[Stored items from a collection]

========

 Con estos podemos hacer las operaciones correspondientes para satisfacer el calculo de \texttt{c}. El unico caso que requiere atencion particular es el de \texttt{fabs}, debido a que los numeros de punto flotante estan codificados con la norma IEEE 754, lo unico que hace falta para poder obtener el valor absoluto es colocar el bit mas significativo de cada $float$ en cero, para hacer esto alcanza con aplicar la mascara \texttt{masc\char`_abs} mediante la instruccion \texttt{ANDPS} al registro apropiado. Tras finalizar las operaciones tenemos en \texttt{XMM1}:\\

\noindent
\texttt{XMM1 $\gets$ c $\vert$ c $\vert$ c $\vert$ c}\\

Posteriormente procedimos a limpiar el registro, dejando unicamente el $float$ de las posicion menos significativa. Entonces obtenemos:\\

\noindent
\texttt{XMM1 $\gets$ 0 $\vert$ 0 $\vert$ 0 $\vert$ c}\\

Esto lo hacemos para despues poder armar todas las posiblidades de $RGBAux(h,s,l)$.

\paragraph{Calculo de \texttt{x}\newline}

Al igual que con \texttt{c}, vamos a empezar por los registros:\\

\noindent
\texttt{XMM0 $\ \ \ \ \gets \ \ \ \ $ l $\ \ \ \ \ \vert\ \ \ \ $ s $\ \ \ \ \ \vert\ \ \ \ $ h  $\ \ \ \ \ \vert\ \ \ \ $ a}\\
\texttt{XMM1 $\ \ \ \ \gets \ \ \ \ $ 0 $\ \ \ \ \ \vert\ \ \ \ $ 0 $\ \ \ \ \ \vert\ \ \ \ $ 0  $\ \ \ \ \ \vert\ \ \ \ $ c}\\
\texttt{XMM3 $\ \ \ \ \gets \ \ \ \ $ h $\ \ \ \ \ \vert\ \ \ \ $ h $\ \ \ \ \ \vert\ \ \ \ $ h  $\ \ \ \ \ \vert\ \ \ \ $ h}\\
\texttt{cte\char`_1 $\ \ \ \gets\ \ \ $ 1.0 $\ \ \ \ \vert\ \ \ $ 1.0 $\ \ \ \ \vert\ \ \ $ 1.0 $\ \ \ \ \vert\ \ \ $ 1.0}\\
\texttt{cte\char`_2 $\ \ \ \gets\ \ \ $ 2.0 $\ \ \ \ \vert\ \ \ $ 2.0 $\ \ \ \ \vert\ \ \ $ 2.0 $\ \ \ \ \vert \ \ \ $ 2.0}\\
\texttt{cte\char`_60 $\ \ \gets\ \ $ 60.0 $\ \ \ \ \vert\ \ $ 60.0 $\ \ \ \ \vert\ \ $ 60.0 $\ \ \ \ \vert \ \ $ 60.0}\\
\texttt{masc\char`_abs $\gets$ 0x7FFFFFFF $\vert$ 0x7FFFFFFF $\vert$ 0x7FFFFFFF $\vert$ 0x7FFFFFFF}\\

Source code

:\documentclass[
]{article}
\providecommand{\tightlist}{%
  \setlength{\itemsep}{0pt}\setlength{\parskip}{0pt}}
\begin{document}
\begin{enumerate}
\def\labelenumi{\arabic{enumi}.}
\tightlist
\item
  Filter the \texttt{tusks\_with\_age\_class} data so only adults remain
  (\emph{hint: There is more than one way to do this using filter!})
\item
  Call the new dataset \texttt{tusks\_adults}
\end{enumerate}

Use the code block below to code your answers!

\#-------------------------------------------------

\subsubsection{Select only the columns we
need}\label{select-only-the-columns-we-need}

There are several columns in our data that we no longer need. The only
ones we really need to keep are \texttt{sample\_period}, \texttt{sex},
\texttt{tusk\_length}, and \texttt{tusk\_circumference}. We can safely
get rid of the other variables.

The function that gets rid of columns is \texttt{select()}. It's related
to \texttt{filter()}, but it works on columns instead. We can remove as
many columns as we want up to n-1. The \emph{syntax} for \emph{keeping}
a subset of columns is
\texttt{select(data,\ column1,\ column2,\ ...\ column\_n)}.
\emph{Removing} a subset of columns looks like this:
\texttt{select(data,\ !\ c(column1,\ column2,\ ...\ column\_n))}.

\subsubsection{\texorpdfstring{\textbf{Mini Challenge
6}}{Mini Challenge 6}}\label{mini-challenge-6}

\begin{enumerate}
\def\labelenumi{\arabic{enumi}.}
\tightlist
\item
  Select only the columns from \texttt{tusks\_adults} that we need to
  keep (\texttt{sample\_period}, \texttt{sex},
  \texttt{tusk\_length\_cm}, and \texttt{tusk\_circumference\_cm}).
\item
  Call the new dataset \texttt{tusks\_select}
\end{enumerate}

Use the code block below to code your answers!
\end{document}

========

Exercise: Please write out, exactly as they appear, the line that contains "There is more" and every line after it up to the end of the entries above, and no others.

Result of the task:
  (\emph{hint: There is more than one way to do this using filter!})
\item
  Call the new dataset \texttt{tusks\_adults}
\end{enumerate}

Use the code block below to code your answers!

\#-------------------------------------------------

\subsubsection{Select only the columns we
need}\label{select-only-the-columns-we-need}

There are several columns in our data that we no longer need. The only
ones we really need to keep are \texttt{sample\_period}, \texttt{sex},
\texttt{tusk\_length}, and \texttt{tusk\_circumference}. We can safely
get rid of the other variables.

The function that gets rid of columns is \texttt{select()}. It's related
to \texttt{filter()}, but it works on columns instead. We can remove as
many columns as we want up to n-1. The \emph{syntax} for \emph{keeping}
a subset of columns is
\texttt{select(data,\ column1,\ column2,\ ...\ column\_n)}.
\emph{Removing} a subset of columns looks like this:
\texttt{select(data,\ !\ c(column1,\ column2,\ ...\ column\_n))}.

\subsubsection{\texorpdfstring{\textbf{Mini Challenge
6}}{Mini Challenge 6}}\label{mini-challenge-6}

\begin{enumerate}
\def\labelenumi{\arabic{enumi}.}
\tightlist
\item
  Select only the columns from \texttt{tusks\_adults} that we need to
  keep (\texttt{sample\_period}, \texttt{sex},
  \texttt{tusk\_length\_cm}, and \texttt{tusk\_circumference\_cm}).
\item
  Call the new dataset \texttt{tusks\_select}
\end{enumerate}

Use the code block below to code your answers!
\end{document}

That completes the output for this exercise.